Look for the string "cela" in the listing below, then copy every line that has it.
Top of DATASET
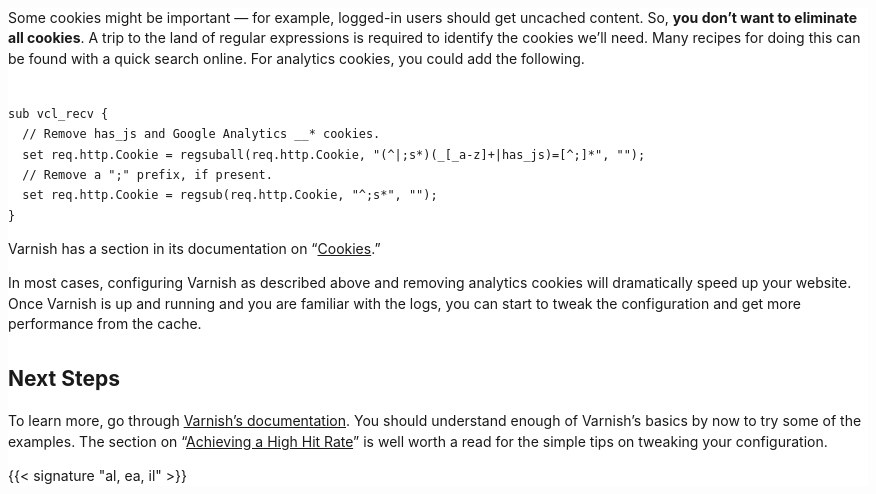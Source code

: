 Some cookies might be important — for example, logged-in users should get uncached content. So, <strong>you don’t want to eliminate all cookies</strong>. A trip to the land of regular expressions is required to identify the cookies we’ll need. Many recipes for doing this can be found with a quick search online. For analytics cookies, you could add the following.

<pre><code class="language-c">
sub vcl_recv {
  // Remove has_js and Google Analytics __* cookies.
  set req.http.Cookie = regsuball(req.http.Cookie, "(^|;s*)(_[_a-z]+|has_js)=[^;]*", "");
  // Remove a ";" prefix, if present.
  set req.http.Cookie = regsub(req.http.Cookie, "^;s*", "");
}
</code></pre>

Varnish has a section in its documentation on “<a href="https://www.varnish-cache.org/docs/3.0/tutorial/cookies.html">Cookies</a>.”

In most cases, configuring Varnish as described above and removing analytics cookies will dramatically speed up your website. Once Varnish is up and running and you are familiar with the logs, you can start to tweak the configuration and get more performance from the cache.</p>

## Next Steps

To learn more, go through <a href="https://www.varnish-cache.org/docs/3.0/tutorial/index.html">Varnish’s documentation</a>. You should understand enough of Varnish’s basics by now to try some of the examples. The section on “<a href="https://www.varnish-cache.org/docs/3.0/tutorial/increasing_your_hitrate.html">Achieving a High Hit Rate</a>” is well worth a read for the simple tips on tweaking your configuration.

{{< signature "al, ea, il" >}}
Bottom of DATASET
Top of DATASET
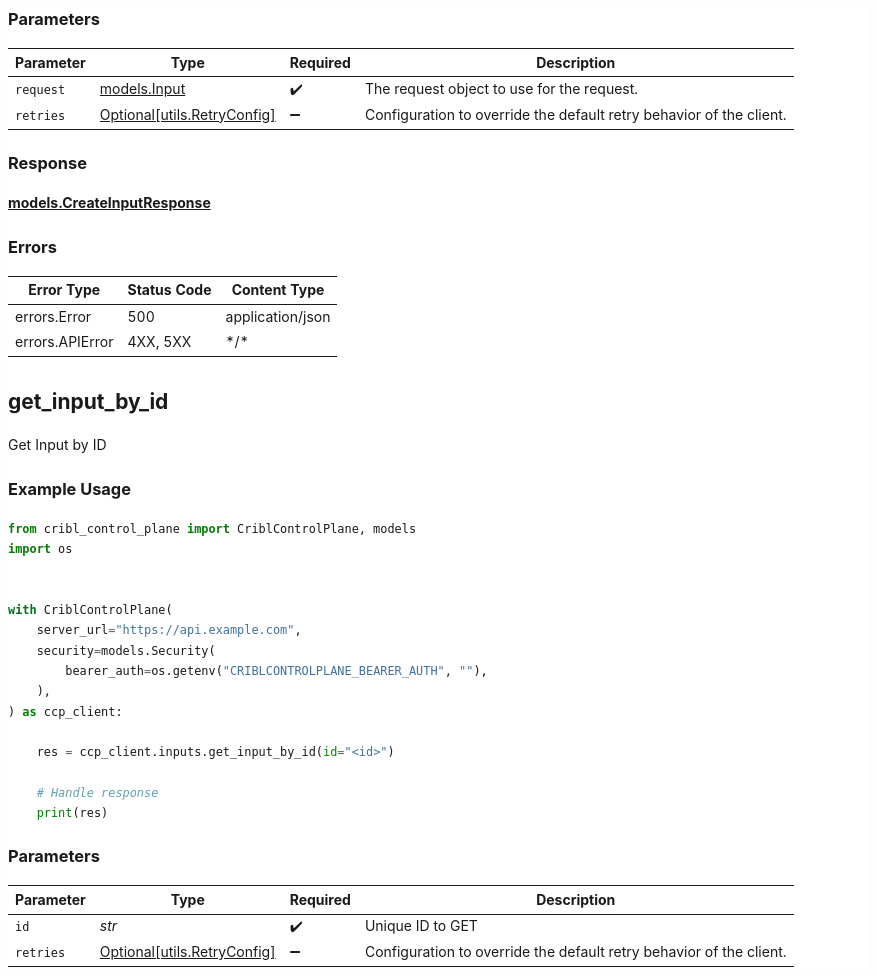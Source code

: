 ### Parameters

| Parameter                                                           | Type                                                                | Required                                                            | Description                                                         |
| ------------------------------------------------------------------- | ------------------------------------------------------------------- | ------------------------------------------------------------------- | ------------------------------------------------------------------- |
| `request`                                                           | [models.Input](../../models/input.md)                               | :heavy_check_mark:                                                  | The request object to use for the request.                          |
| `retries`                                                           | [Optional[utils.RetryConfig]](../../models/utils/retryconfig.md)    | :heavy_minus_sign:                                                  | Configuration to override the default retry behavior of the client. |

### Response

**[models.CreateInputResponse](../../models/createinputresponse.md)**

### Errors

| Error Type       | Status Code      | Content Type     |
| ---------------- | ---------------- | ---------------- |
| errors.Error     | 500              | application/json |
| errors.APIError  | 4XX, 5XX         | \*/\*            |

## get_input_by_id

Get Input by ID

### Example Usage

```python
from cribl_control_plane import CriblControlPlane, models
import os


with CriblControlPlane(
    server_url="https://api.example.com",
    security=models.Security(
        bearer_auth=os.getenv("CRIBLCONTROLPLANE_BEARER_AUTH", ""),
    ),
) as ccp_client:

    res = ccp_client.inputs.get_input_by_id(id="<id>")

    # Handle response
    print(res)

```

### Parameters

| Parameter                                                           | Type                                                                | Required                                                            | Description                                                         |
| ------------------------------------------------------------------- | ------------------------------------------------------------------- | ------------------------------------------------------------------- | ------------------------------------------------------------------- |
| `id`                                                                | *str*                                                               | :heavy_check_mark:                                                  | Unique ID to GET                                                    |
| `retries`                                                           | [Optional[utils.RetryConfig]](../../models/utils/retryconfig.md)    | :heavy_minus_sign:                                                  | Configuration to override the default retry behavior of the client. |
Bottom of DATASET
Top of DATASET
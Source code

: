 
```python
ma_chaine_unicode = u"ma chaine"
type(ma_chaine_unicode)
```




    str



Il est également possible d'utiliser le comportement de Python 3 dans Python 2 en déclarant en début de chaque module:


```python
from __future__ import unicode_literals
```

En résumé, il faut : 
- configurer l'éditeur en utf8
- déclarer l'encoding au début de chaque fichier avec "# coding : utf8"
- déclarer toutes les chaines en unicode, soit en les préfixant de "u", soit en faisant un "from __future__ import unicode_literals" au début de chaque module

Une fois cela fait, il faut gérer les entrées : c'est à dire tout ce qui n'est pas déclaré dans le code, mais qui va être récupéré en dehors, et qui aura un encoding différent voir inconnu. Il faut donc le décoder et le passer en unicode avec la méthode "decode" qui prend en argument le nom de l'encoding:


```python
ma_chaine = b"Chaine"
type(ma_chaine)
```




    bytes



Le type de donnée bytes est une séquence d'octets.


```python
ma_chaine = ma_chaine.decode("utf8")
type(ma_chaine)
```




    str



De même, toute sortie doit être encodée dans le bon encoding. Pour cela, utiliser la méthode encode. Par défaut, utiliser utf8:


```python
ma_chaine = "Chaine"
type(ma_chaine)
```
Bottom of DATASET
## REPLY
Une fois cela fait, il faut gérer les entrées : c'est à dire tout ce qui n'est pas déclaré dans le code, mais qui va être récupéré en dehors, et qui aura un encoding différent voir inconnu. Il faut donc le décoder et le passer en unicode avec la méthode "decode" qui prend en argument le nom de l'encoding:
De même, toute sortie doit être encodée dans le bon encoding. Pour cela, utiliser la méthode encode. Par défaut, utiliser utf8:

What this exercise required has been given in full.